Task description: Scan the entries for "theme". Every line that holds it is to be copied.

Available records:
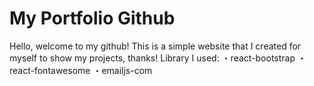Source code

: # My Portfolio Github
 Hello, welcome to my github!
 This is a simple website that I created for myself to show my projects, thanks!
Library I used:
・react-bootstrap
・react-fontawesome
・emailjs-com
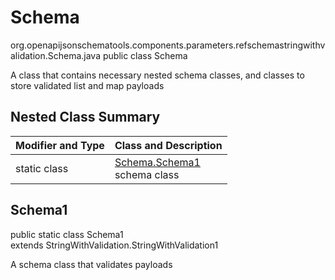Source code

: # Schema
org.openapijsonschematools.components.parameters.refschemastringwithvalidation.Schema.java
public class Schema

A class that contains necessary nested schema classes, and classes to store validated list and map payloads

## Nested Class Summary
| Modifier and Type | Class and Description |
| ----------------- | ---------------------- |
| static class | [Schema.Schema1](#schema1)<br> schema class |

## Schema1
public static class Schema1<br>
extends StringWithValidation.StringWithValidation1

A schema class that validates payloads
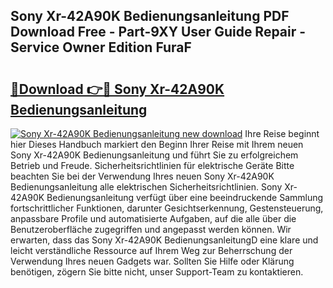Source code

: ## Sony Xr-42A90K Bedienungsanleitung PDF Download Free - Part-9XY User Guide Repair - Service Owner Edition FuraF

# <h2><a href="http://df5w817.blite.top/?on=Sony+Xr-42A90K+Bedienungsanleitung">🔗Download 👉🔴 Sony Xr-42A90K Bedienungsanleitung</a></h2>

[![Sony Xr-42A90K Bedienungsanleitung new download](https://i.imgur.com/lujVjoI.png)](http://df5w817.blite.top/?on=Sony+Xr-42A90K+Bedienungsanleitung)
Ihre Reise beginnt hier Dieses Handbuch markiert den Beginn Ihrer Reise mit Ihrem neuen Sony Xr-42A90K Bedienungsanleitung und führt Sie zu erfolgreichem Betrieb und Freude. Sicherheitsrichtlinien für elektrische Geräte Bitte beachten Sie bei der Verwendung Ihres neuen Sony Xr-42A90K Bedienungsanleitung alle elektrischen Sicherheitsrichtlinien. Sony Xr-42A90K Bedienungsanleitung verfügt über eine beeindruckende Sammlung fortschrittlicher Funktionen, darunter Gesichtserkennung, Gestensteuerung, anpassbare Profile und automatisierte Aufgaben, auf die alle über die Benutzeroberfläche zugegriffen und angepasst werden können. Wir erwarten, dass das Sony Xr-42A90K BedienungsanleitungD eine klare und leicht verständliche Ressource auf Ihrem Weg zur Beherrschung der Verwendung Ihres neuen Gadgets war. Sollten Sie Hilfe oder Klärung benötigen, zögern Sie bitte nicht, unser Support-Team zu kontaktieren.
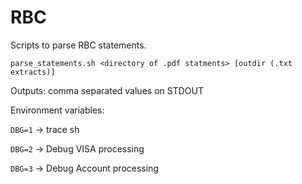 # RBC
Scripts to parse RBC statements.

`parse_statements.sh <directory of .pdf statments> [outdir (.txt extracts)]`

Outputs: comma separated values on STDOUT

Environment variables:

`DBG=1` -> trace sh

`DBG=2` -> Debug VISA processing

`DBG=3` -> Debug Account processing

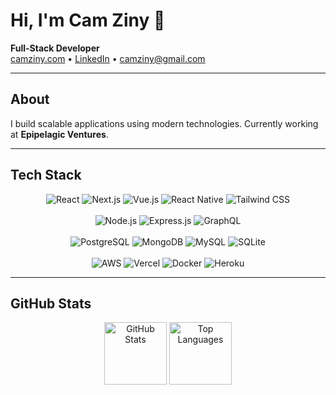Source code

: # Hi, I'm Cam Ziny 👋

**Full-Stack Developer**  
[camziny.com](https://camziny.com) • [LinkedIn](https://linkedin.com/in/camziny) • camziny@gmail.com

---

## About
I build scalable applications using modern technologies. Currently working at **Epipelagic Ventures**.

---

## Tech Stack
<p align="center">
  <!-- Frontend -->
  <img src="https://img.shields.io/badge/React-61DAFB?style=flat-square&logo=react&logoColor=black" alt="React" />
  <img src="https://img.shields.io/badge/Next.js-000000?style=flat-square&logo=next.js&logoColor=white" alt="Next.js" />
  <img src="https://img.shields.io/badge/Vue.js-4FC08D?style=flat-square&logo=vue.js&logoColor=white" alt="Vue.js" />
  <img src="https://img.shields.io/badge/React Native-61DAFB?style=flat-square&logo=react&logoColor=black" alt="React Native" />
  <img src="https://img.shields.io/badge/Tailwind CSS-06B6D4?style=flat-square&logo=tailwindcss&logoColor=white" alt="Tailwind CSS" />
  <br><br>
  <!-- Backend -->
  <img src="https://img.shields.io/badge/Node.js-339933?style=flat-square&logo=node.js&logoColor=white" alt="Node.js" />
  <img src="https://img.shields.io/badge/Express.js-000000?style=flat-square&logo=express&logoColor=white" alt="Express.js" />
  <img src="https://img.shields.io/badge/GraphQL-E10098?style=flat-square&logo=graphql&logoColor=white" alt="GraphQL" />
  <br><br>
  <img src="https://img.shields.io/badge/PostgreSQL-336791?style=flat-square&logo=postgresql&logoColor=white" alt="PostgreSQL" />
  <img src="https://img.shields.io/badge/MongoDB-47A248?style=flat-square&logo=mongodb&logoColor=white" alt="MongoDB" />
  <img src="https://img.shields.io/badge/MySQL-4479A1?style=flat-square&logo=mysql&logoColor=white" alt="MySQL" />
  <img src="https://img.shields.io/badge/SQLite-003B57?style=flat-square&logo=sqlite&logoColor=white" alt="SQLite" />
  <br><br>
  <img src="https://img.shields.io/badge/AWS-FF9900?style=flat-square&logo=amazon-aws&logoColor=white" alt="AWS" />
  <img src="https://img.shields.io/badge/Vercel-000000?style=flat-square&logo=vercel&logoColor=white" alt="Vercel" />
  <img src="https://img.shields.io/badge/Docker-2496ED?style=flat-square&logo=docker&logoColor=white" alt="Docker" />
  <img src="https://img.shields.io/badge/Heroku-430098?style=flat-square&logo=heroku&logoColor=white" alt="Heroku" />
</p>

---

## GitHub Stats
<div align="center">
  <img height="100" src="https://github-readme-stats.vercel.app/api?username=camziny&show_icons=true&theme=default&hide_border=true" alt="GitHub Stats" />
  <img height="100" src="https://github-readme-stats.vercel.app/api/top-langs/?username=camziny&layout=compact&theme=default&hide_border=true" alt="Top Languages" />
</div>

Solution to this problem:
  <img height="100" src="https://github-readme-stats.vercel.app/api?username=camziny&show_icons=true&theme=default&hide_border=true" alt="GitHub Stats" />
  <img height="100" src="https://github-readme-stats.vercel.app/api/top-langs/?username=camziny&layout=compact&theme=default&hide_border=true" alt="Top Languages" />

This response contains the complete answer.